5. The court did not err in overruling the demurrer, as the indictment sufficiently set forth the various elements necessary to make out the crime charged against the accused. In a broad sense, an indictment in which the essential elements of the crime charged are set out with such particularity as will fully apprise the accused of the exact nature of the offense and the manner in which it was committed is sufficient to withstand a general demurrer. The adoption of any rule more narrow would be mere legal trifling, and would preserve no substantial rights to which any man accused of crime is entitled under the law.

Judgment affirmed.

Bussell, C. J., dissents.

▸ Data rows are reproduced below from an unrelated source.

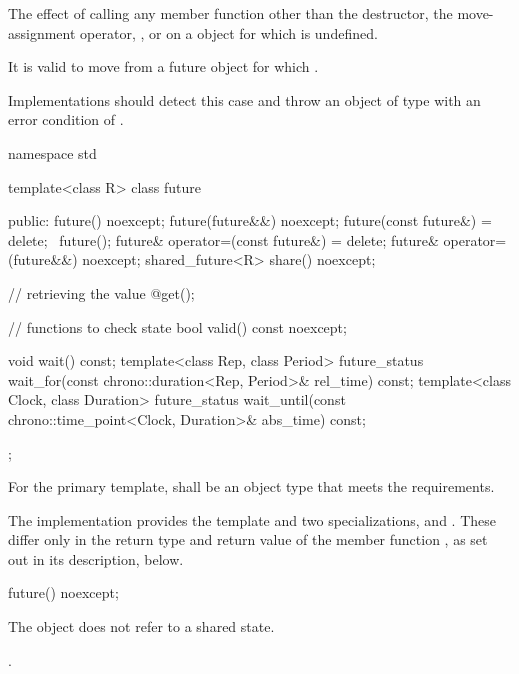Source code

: \pnum
The effect of calling any member function other than the destructor, the
move-assignment operator, , or  on a  object for which
is undefined.
\begin{note}
It is valid to move from a future object for which .
\end{note}

\recommended
Implementations should detect this case and throw an object of type
 with an error condition of .

%
\begin{codeblock}
namespace std {
  template<class R>
  class future {
  public:
    future() noexcept;
    future(future&&) noexcept;
    future(const future&) = delete;
    ~future();
    future& operator=(const future&) = delete;
    future& operator=(future&&) noexcept;
    shared_future<R> share() noexcept;

    // retrieving the value
    @\seebelow@ get();

    // functions to check state
    bool valid() const noexcept;

    void wait() const;
    template<class Rep, class Period>
      future_status wait_for(const chrono::duration<Rep, Period>& rel_time) const;
    template<class Clock, class Duration>
      future_status wait_until(const chrono::time_point<Clock, Duration>& abs_time) const;
  };
}
\end{codeblock}

\pnum
For the primary template,  shall be an object type that
meets the  requirements.

\pnum
The implementation provides the template  and two specializations,
 and . These differ only in the return type and return
value of the member function , as set out in its description, below.

%
\begin{itemdecl}
future() noexcept;
\end{itemdecl}

\begin{itemdescr}
\pnum
\effects
The object does not refer to a shared state.

\pnum
\ensures
{}.
\end{itemdescr}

The demurrer was on the following grounds: (1) The indictment does not set out sufficient facts to constitute the crime of perjury. (2) The indictment fails to charge that the court trying the subject-matter upon the investigation of which the alleged false testimony was given had jurisdiction of said matter, to try and determine said issue. (3) The indictment doés not charge that the case came on to be tried and was tried before 'a judge and jury, making a complete tribunal to try and determine the issue alleged to have been on trial, in which the alleged false testimony was given; and therefore no complete jurisdiction is alleged. (4) It is not alleged that a lawful oath was administered to the defendant by any court or officer having authority to administer such oath, before the alleged false testimony was given. (5) The indictment fails to charge that the alleged false testimony was material evidence to the issue alleged to have been on trial in said court. (6) The allegation that the defendant testified that he returned his personal property in Cobb county and in the town of Smyrna was not material to the issue alleged to have been on trial at the time the alleged testimony is charged to have been given. J. E. Mozley, for plaintiff in error. J. B. Hutcheson, solicitor-general, contra.